〜観戦日記2001〜
2ndステージ 第5節 9月15日 清水エスパルス戦
「閉塞感からの脱出」
延長Vゴール方式。1993年、Jリーグのスタートと同時に世界で初めて採用されたシステムである。Jリーグの前身「日本サッカーリーグ」では「引き分け」が多かった事から、「つまらない」というイメージが定着し、結果として観客からそっぽを向かれてしまった。これは、世界のリーグや大会予選では当たり前の「引き分け」という概念が浸透していなかった「サッカー後進国」らしい発想だったのだが、Jリーグとしても華々しくスタートするに当たって、この「つまらない」というイメージはなんとしても払拭したかったのだろう。そこで採用されたのが完全決着が基本となる「延長サドンデス方式」だった。この「サドンデス=突然死」という言葉は後に「Vゴール=Victoryゴール」と改められ、世界に広がっていった。W杯予選でもこのVゴール方式は「ゴールデンゴール」という名で採用され、その第1号はフランスW杯アジア予選・第3代表決定戦での「野人・岡野」のゴールである。
この日本生まれのシステムは世界中で幾つものドラマを生み、世界中のサッカーファンの喜びと悲しみを演出した。
そしてこの日、札幌ドームでも「Vゴール」から、一つのドラマが生まれた・・・。
この日は、いい意味で肩の力が抜けていたと思う。
4連敗中という状況を考えれば、もっといきり立っていてもおかしくはないのだが、この日の相手は清水エスパルス。
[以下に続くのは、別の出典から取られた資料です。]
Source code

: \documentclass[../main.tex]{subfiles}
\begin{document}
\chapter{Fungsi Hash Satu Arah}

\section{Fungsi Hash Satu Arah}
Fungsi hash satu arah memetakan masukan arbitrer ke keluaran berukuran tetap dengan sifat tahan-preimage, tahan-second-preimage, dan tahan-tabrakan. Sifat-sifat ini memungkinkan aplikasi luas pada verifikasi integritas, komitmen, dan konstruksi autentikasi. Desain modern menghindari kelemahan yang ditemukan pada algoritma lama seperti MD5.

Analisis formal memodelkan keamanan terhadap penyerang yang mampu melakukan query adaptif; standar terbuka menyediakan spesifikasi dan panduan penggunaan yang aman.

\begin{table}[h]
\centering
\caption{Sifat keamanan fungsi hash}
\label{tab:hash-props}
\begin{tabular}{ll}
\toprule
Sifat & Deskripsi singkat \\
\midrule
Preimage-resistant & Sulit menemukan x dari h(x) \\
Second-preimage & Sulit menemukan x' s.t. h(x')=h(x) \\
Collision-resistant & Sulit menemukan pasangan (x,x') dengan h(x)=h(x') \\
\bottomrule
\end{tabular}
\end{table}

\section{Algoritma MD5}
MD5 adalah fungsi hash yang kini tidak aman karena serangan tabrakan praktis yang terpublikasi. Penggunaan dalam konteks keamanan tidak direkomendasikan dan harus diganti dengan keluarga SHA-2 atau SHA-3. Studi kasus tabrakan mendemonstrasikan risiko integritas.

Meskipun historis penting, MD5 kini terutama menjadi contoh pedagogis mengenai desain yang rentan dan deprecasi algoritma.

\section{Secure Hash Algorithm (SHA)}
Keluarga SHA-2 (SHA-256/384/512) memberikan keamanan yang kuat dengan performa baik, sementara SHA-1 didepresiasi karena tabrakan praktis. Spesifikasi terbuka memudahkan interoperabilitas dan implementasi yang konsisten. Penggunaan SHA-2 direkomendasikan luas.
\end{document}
コンサがこれまで5回対戦して一度も勝ったことがない相手であり、1stステージも「2−5」と惨敗している。だから「絶対勝つ!」というよりは「勝負はやってみないとわからない!」といった感じだっただろうか・・・。
札幌ドームでの試合も、7/21の「とんでもなく熱狂した」あのFマリ戦での初開催から数えてこれで3戦目。最初は違和感の塊だったドームにもそろそろ馴染んできて、やっと「ホームらしく」感じるようになってきた。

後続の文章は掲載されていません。